Oops,I need to rephrase that (too late to edit) .I think I  know that nobody actually knows that (the "how"") . I just meant to say "then perhaps there might be a little extra  you could say  as to what is "energy-momentum" as a physical phenomenon  in the context of  curving spacetime.  How would you go about measuring it (or perhaps its components ) at any specific region ?

The energy-momentum tensor captures a given system’s energy density, momentum density, momentum flux, pressure, and internal stress. You can measure these using a variety of instruments, but precisely what instruments they are really depends on what kind of a system you are dealing with - if the system is a fluid or a solid, you’d use equipment that measures flow, mass, density, and various forces in the interior of the fluid/solid. If it is an electromagnetic field, you’d use test charges etc. And so on. So it really depends on the specific situation.

I personally think of energy-momentum as being like a “river” that flows through spacetime (this is just an analogy though!) - when you insert a small surface in that river at a particular point, the surface will experience forces, motions and pressure, which depends on the aforementioned properties of the river. The energy-momentum tensor encapsulates this.

Energy-momentum is a “source” of gravity in the sense that it appears in the field equations that describe gravity. But do note that curvature is also self-interacting in a sense; the gravitational field itself contains energy-momentum too. This is why we can have gravity in vacuum, even though any sources of ordinary energy-momentum may be far away. This self-interaction doesn’t appear as a term in the equations (in particular, it is not part of the energy-momentum tensor), but is encapsulated in the non-linear structure of the field equations themselves. Non-linearity physically corresponds to self-interaction.

Does this help? I am still not entirely sure what your original question is aiming at, exactly.

12 hours ago, geordief said:

If one is calculating the curved coordinates in the vicinity of a massive object am I to expect that  we have also to take into account that massive object's velocity wrt the particular point on the coordinate map? Is that what this "energy-momentum tensor" provides for?

I don’t quite understand the question. Coordinate systems in GR are arbitrary, so they are not used as a basis for any physical effects. However, different observers may measure aspects of the same gravitational field in different ways, depending on their own state of relative motion. For example, a stationary and spherically symmetric mass will usually be described in terms of the Schwarzschild metric, for most observers.

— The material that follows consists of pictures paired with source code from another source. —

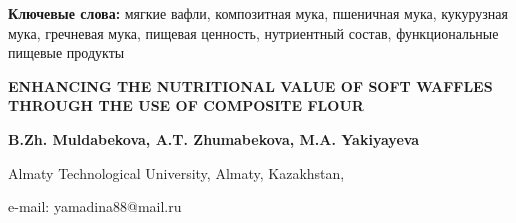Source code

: {\bfseries Ключевые слова:} мягкие вафли, композитная мука, пшеничная мука,
кукурузная мука, гречневая мука, пищевая ценность, нутриентный состав,
функциональные пищевые продукты

\begin{articleheader}
{\bfseries ENHANCING THE NUTRITIONAL VALUE OF SOFT WAFFLES THROUGH THE USE
OF COMPOSITE FLOUR}

{\bfseries
B.Zh. Muldabekova,
A.T. Zhumabekova,
M.A. Yakiyayeva\textsuperscript{\envelope }
}
\end{articleheader}

\begin{affiliation}
Almaty Technological University, Almaty, Kazakhstan,

e-mail: yamadina88@mail.ru
\end{affiliation}

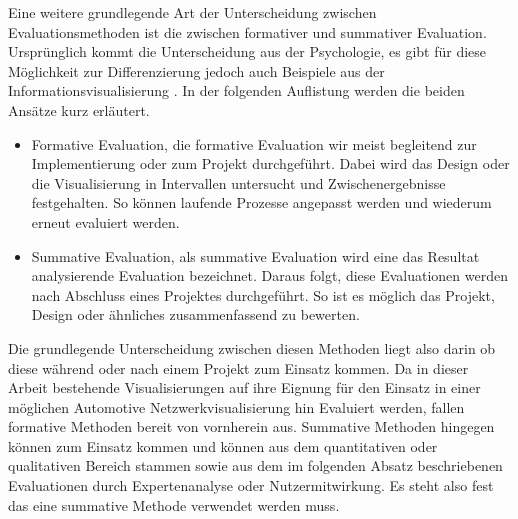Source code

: \documentclass[draft=false
              ,paper=a4
              ,twoside=false
              ,fontsize=11pt
              ,headsepline
              ,BCOR10mm
              ,DIV11
              ]{scrbook}
\begin{document}
Eine weitere grundlegende Art der Unterscheidung zwischen Evaluationsmethoden ist die zwischen formativer und summativer Evaluation. Ursprünglich kommt die Unterscheidung aus der Psychologie, es gibt für diese Möglichkeit zur Differenzierung jedoch auch Beispiele aus der Informationsvisualisierung \cite{andrews_evaluating_2006}. In der folgenden Auflistung werden die beiden Ansätze kurz erläutert.
\begin{itemize}
  \item Formative Evaluation, die formative Evaluation wir meist begleitend zur Implementierung oder zum Projekt durchgeführt. Dabei wird das Design oder die Visualisierung in Intervallen untersucht und Zwischenergebnisse festgehalten. So können laufende Prozesse angepasst werden und wiederum erneut evaluiert werden.
  \item Summative Evaluation, als summative Evaluation wird eine das Resultat analysierende Evaluation bezeichnet. Daraus folgt, diese Evaluationen werden nach Abschluss eines Projektes durchgeführt. So ist es möglich das Projekt, Design oder ähnliches zusammenfassend zu bewerten.
\end{itemize}
Die grundlegende Unterscheidung zwischen diesen Methoden liegt also darin ob diese während oder nach einem Projekt zum Einsatz kommen.  Da in dieser Arbeit bestehende Visualisierungen auf ihre Eignung für den Einsatz in einer möglichen Automotive Netzwerkvisualisierung hin Evaluiert werden, fallen formative Methoden bereit von vornherein aus. Summative Methoden hingegen können zum Einsatz kommen und können aus dem quantitativen oder qualitativen Bereich stammen sowie aus dem im folgenden Absatz beschriebenen Evaluationen durch Expertenanalyse oder Nutzermitwirkung. Es steht also fest das eine summative Methode verwendet werden muss.
\end{document}
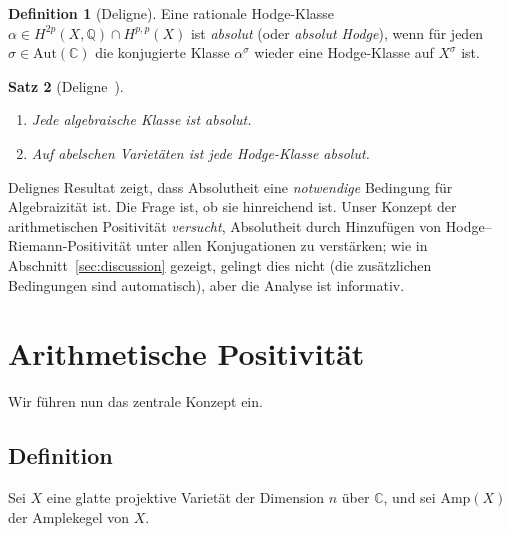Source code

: \documentclass[aps,prd,twocolumn,superscriptaddress,nofootinbib]{revtex4-2}
\newtheorem{theorem}{Satz}[section]
\theoremstyle{definition}
\newtheorem{definition}[theorem]{Definition}
\theoremstyle{remark}
\begin{document}
\begin{definition}[Deligne]
\label{def:absolute}
Eine rationale Hodge-Klasse $\alpha \in H^{2p}(X, \mathbb{Q}) \cap H^{p,p}(X)$ ist \textit{absolut} (oder \textit{absolut Hodge}), wenn für jeden $\sigma \in \mathrm{Aut}(\mathbb{C})$ die konjugierte Klasse $\alpha^\sigma$ wieder eine Hodge-Klasse auf $X^\sigma$ ist.
\end{definition}

\begin{theorem}[Deligne~\cite{Deligne1982}]
\label{thm:deligne_absolute}
\begin{enumerate}
\item Jede algebraische Klasse ist absolut.
\item Auf abelschen Varietäten ist jede Hodge-Klasse absolut.
\end{enumerate}
\end{theorem}

Delignes Resultat zeigt, dass Absolutheit eine \textit{notwendige} Bedingung für Algebraizität ist. Die Frage ist, ob sie hinreichend ist. Unser Konzept der arithmetischen Positivität \textit{versucht}, Absolutheit durch Hinzufügen von Hodge--Riemann-Positivität unter allen Konjugationen zu verstärken; wie in Abschnitt~\ref{sec:discussion} gezeigt, gelingt dies nicht (die zusätzlichen Bedingungen sind automatisch), aber die Analyse ist informativ.


\section{Arithmetische Positivität}
\label{sec:arithmetic_positivity}

Wir führen nun das zentrale Konzept ein.

\subsection{Definition}

Sei $X$ eine glatte projektive Varietät der Dimension $n$ über $\mathbb{C}$, und sei $\mathrm{Amp}(X)$ der Amplekegel von $X$.
\end{document}
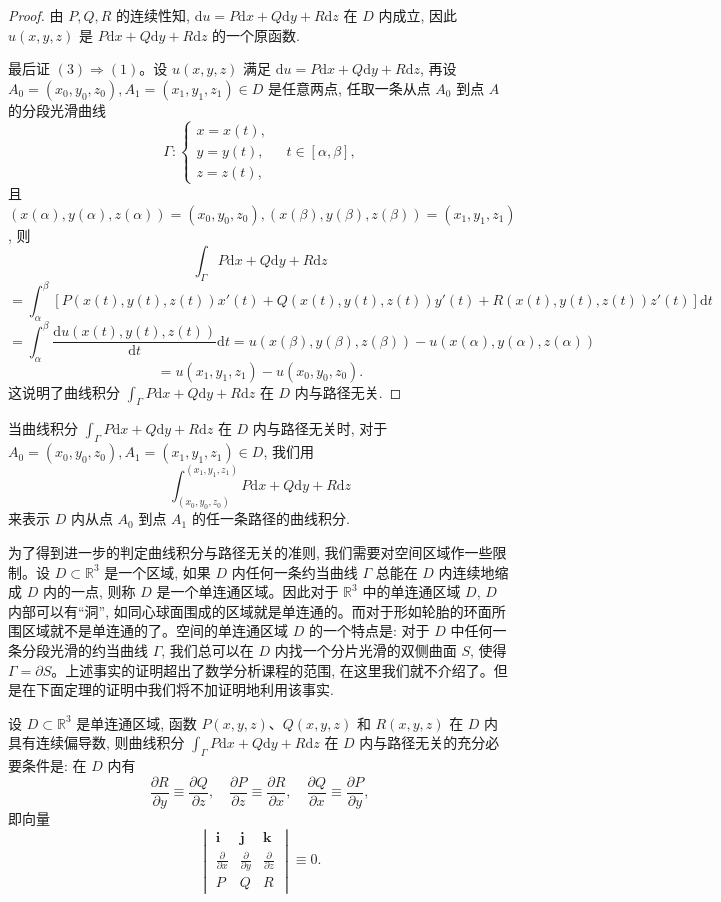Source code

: \begin{proof}
由 $P,Q,R$ 的连续性知, $\mathrm du=P\mathrm dx+Q\mathrm dy+R\mathrm dz$ 在 $D$ 内成立, 因此 $u(x,y,z)$ 是 $P\mathrm dx+Q\mathrm dy+R\mathrm dz$ 的一个原函数.

最后证 $(3)\Rightarrow(1)$。设 $u(x,y,z)$ 满足 $\mathrm du=P\mathrm dx+Q\mathrm dy+R\mathrm dz$, 再设 $A_0=(x_0,y_0,z_0),A_1=(x_1,y_1,z_1)\in D$ 是任意两点, 任取一条从点 $A_0$ 到点 $A$ 的分段光滑曲线
\[
  \Gamma:\begin{cases}
    x=x(t),\\
    y=y(t),\\
    z=z(t),
  \end{cases}\quad t\in[\alpha,\beta],
\]
且 $(x(\alpha),y(\alpha),z(\alpha))=(x_0,y_0,z_0),(x(\beta),y(\beta),z(\beta))=(x_1,y_1,z_1)$, 则
\[
  \int_\Gamma P\mathrm dx+Q\mathrm dy+R\mathrm dz
\]
\[
  =\int_\alpha^\beta
  [P(x(t),y(t),z(t))x'(t)+Q(x(t),y(t),z(t))y'(t)
  +R(x(t),y(t),z(t))z'(t)]\mathrm dt
\]
\[
  =\int_\alpha^\beta\frac{\mathrm du(x(t),y(t),z(t))}{\mathrm dt}\mathrm dt
  =u(x(\beta),y(\beta),z(\beta))-u(x(\alpha),y(\alpha),z(\alpha))
\]
\[
  =u(x_1,y_1,z_1)-u(x_0,y_0,z_0).
\]
这说明了曲线积分 $\int_\Gamma P\mathrm dx+Q\mathrm dy+R\mathrm dz$ 在 $D$ 内与路径无关.
\end{proof}


当曲线积分 $\int_\Gamma P\mathrm dx+Q\mathrm dy+R\mathrm dz$ 在 $D$ 内与路径无关时, 对于 $A_0=(x_0,y_0,z_0),A_1=(x_1,y_1,z_1)\in D$, 我们用
\[
  \int_{(x_0,y_0,z_0)}^{(x_1,y_1,z_1)}P\mathrm dx+Q\mathrm dy+R\mathrm dz
\]
来表示 $D$ 内从点 $A_0$ 到点 $A_1$ 的任一条路径的曲线积分.

为了得到进一步的判定曲线积分与路径无关的准则, 我们需要对空间区域作一些限制。设 $D\subset\mathbb R^3$ 是一个区域, 如果 $D$ 内任何一条约当曲线 $\Gamma$ 总能在 $D$ 内连续地缩成 $D$ 内的一点, 则称 $D$ 是一个单连通区域。因此对于 $\mathbb R^3$ 中的单连通区域 $D$, $D$ 内部可以有“洞”, 如同心球面围成的区域就是单连通的。而对于形如轮胎的环面所围区域就不是单连通的了。空间的单连通区域 $D$ 的一个特点是: 对于 $D$ 中任何一条分段光滑的约当曲线 $\Gamma$, 我们总可以在 $D$ 内找一个分片光滑的双侧曲面 $S$, 使得 $\Gamma=\partial S$。上述事实的证明超出了数学分析课程的范围, 在这里我们就不介绍了。但是在下面定理的证明中我们将不加证明地利用该事实.

\begin{theorem}\label{theorem:ma-16-7-2}
设 $D\subset\mathbb R^3$ 是单连通区域, 函数 $P(x,y,z)$、$Q(x,y,z)$ 和 $R(x,y,z)$ 在 $D$ 内具有连续偏导数, 则曲线积分 $\int_\Gamma P\mathrm dx+Q\mathrm dy+R\mathrm dz$ 在 $D$ 内与路径无关的充分必要条件是: 在 $D$ 内有
\[
  \frac{\partial R}{\partial y}\equiv\frac{\partial Q}{\partial z},
  \quad
  \frac{\partial P}{\partial z}\equiv\frac{\partial R}{\partial x},
  \quad
  \frac{\partial Q}{\partial x}\equiv\frac{\partial P}{\partial y},
\]
即向量
\[
  \begin{vmatrix}
    \boldsymbol i&\boldsymbol j&\boldsymbol k\\
    \frac{\partial}{\partial x}&\frac{\partial}{\partial y}&\frac{\partial}{\partial z}\\
    P&Q&R
  \end{vmatrix}
  \equiv0.
\]
\end{theorem}



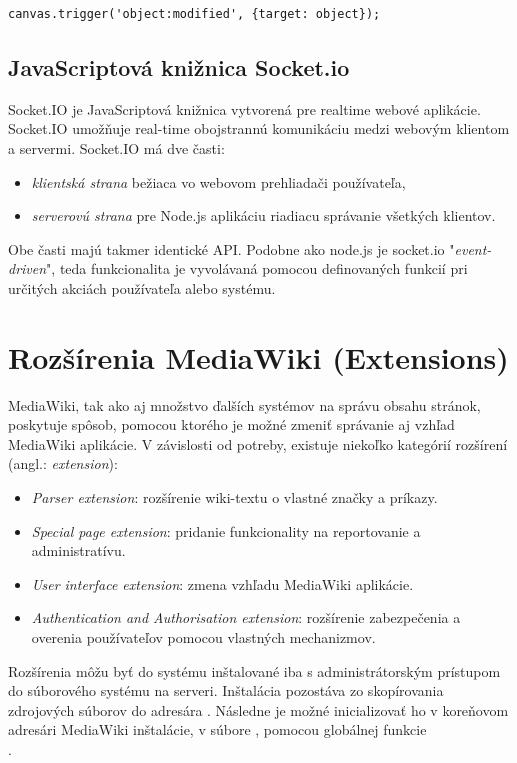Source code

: \begin{lstlisting}[style=web,caption={Manuálne vyvolanie udalosti v knižnici Fabric},captionpos=b, label={lst:fabric-trigger}]
canvas.trigger('object:modified', {target: object});
\end{lstlisting}


\subsection{JavaScriptová knižnica Socket.io}\label{sec:socketio}
Socket.IO je JavaScriptová knižnica vytvorená pre realtime webové aplikácie. Socket.IO umožňuje real-time obojstrannú komunikáciu medzi webovým klientom a servermi. Socket.IO má dve časti:
\begin{itemize}
	\item \textit{klientská strana} bežiaca vo webovom prehliadači používateľa,
	\item \textit{serverovú strana} pre Node.js aplikáciu riadiacu správanie všetkých klientov.
\end{itemize}
Obe časti majú takmer identické API. Podobne ako node.js je socket.io "\textit{event-driven}", teda funkcionalita je vyvolávaná pomocou definovaných funkcií pri určitých akciách používateľa alebo systému.



\section{Rozšírenia MediaWiki (Extensions)}\label{sec:mediaWiki_extensions}
MediaWiki, tak ako aj množstvo ďalších systémov na správu obsahu stránok, poskytuje spôsob, pomocou ktorého je možné zmeniť správanie aj vzhľad MediaWiki aplikácie. V závislosti od potreby, existuje niekoľko kategórií rozšírení (angl.: \textit{extension}):
\begin{itemize}
	\item \textit{Parser extension}: rozšírenie wiki-textu o vlastné značky a príkazy.
	\item \textit{Special page extension}: pridanie funkcionality na reportovanie a administratívu.
	\item \textit{User interface extension}: zmena vzhľadu MediaWiki aplikácie.
	\item \textit{Authentication and Authorisation extension}: rozšírenie zabezpečenia a overenia používateľov pomocou vlastných mechanizmov.
\end{itemize} 

Rozšírenia môžu byť do systému inštalované iba s administrátorským prístupom do súborového systému na serveri. Inštalácia pozostáva zo skopírovania zdrojových súborov do adresára . Následne je možné inicializovať ho v koreňovom adresári MediaWiki inštalácie, v súbore , pomocou globálnej funkcie
\\
.

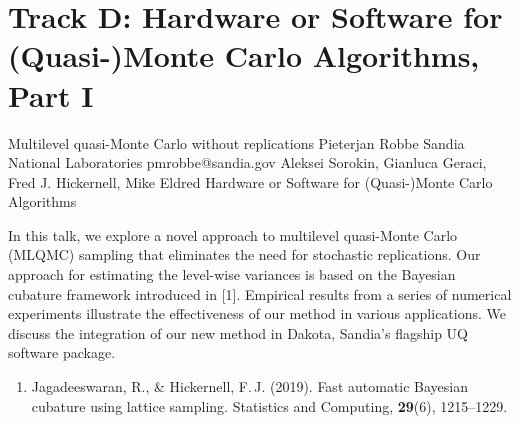 \section{Track D: Hardware or Software for (Quasi-)Monte Carlo Algorithms, Part I}\newpage

\begin{talk}
  {Multilevel quasi-Monte Carlo without replications}%
  {Pieterjan Robbe}%
  {Sandia National Laboratories}%
  {pmrobbe@sandia.gov}%
  {Aleksei Sorokin, Gianluca Geraci, Fred J. Hickernell, Mike Eldred}%
  {Hardware or Software for (Quasi-)Monte Carlo Algorithms}%
    
   
In this talk, we explore a novel approach to multilevel quasi-Monte Carlo (MLQMC) sampling that eliminates the need for stochastic replications. Our approach for estimating the level-wise variances is based on the Bayesian cubature framework introduced in [1]. Empirical results from a series of numerical experiments illustrate the effectiveness of our method in various applications. We discuss the integration of our new method in Dakota, Sandia's flagship UQ software package.

\medskip

\begin{enumerate}
  \item[{[1]}] Jagadeeswaran, R., \& Hickernell, F.\,J. (2019). Fast automatic Bayesian cubature using lattice sampling. Statistics and Computing, \textbf{29}(6), 1215--1229.
\end{enumerate}

\end{talk}

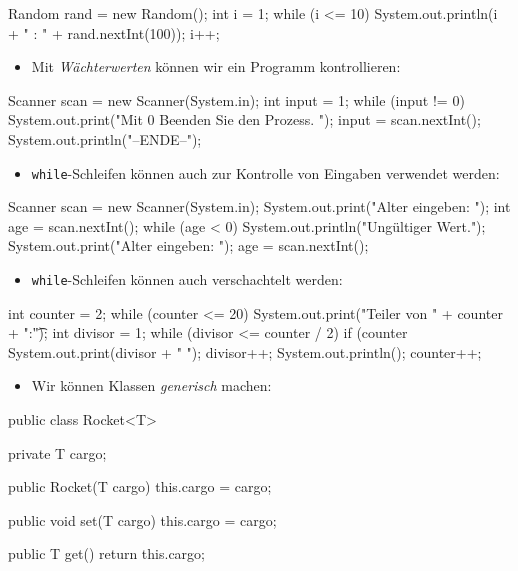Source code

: \documentclass[a4paper,10pt, dvipsnames]{report}
\begin{document}
\begin{javacodebox}
    Random rand = new Random();
    int i = 1;
    while (i <= 10) {
        System.out.println(i + " : " + rand.nextInt(100));
        i++;
    }
\end{javacodebox}

\begin{itemize}
    \item Mit \textit{Wächterwerten} können wir ein Programm kontrollieren:
\end{itemize}

\begin{javacodebox}
Scanner scan = new Scanner(System.in);
int input = 1;
while (input != 0) {
    System.out.print("Mit 0 Beenden Sie den Prozess. ");
    input = scan.nextInt();
}
System.out.println("--ENDE--");
\end{javacodebox}

\begin{itemize}
    \item \texttt{while}-Schleifen können auch zur Kontrolle von Eingaben verwendet werden:
\end{itemize}

\begin{javacodebox}
Scanner scan = new Scanner(System.in);
System.out.print("Alter eingeben: ");
int age = scan.nextInt();
while (age < 0) {
    System.out.println("Ungültiger Wert.");
    System.out.print("Alter eingeben: ");
    age = scan.nextInt();
}
\end{javacodebox}

\begin{itemize}
    \item \texttt{while}-Schleifen können auch verschachtelt werden:
\end{itemize}

\begin{javacodebox}
int counter = 2;
while (counter <= 20) {
    System.out.print("Teiler von " + counter + ":\t");
    int divisor = 1;
    while (divisor <= counter / 2) {
        if (counter %
            System.out.print(divisor + " ");
        divisor++;
    }
    System.out.println();
    counter++;
}
\end{javacodebox}

\begin{itemize}
    \item Wir können Klassen \textit{generisch} machen:
\end{itemize}

\begin{javacodebox}
public class Rocket<T> {

    private T cargo;

    public Rocket(T cargo) {
    this.cargo = cargo;
    }

    public void set(T cargo) {
    this.cargo = cargo;
    }

    public T get() {
    return this.cargo;
    }
}
\end{javacodebox}
\end{document}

However, if the observer who encounters this object and its gravitational field moves at nearly the speed of light relative to it, then you’d get a different metric from the field equations (called the Aichelburg-Sexl ultraboost). It’s that difference in description that accounts for the motion effects. This doesn’t come from the energy-momentum tensor though (since we are in a vacuum), but rather from how you set up the metric Ansatz when you begin to solve the equations.

10 hours ago, DimaMazin said:

Can energy-momentum tensor of rotating mass increase photon fraquency  without slowing of time in place where the photon is?

Sorry, I don’t understand. Can you explain the question some more?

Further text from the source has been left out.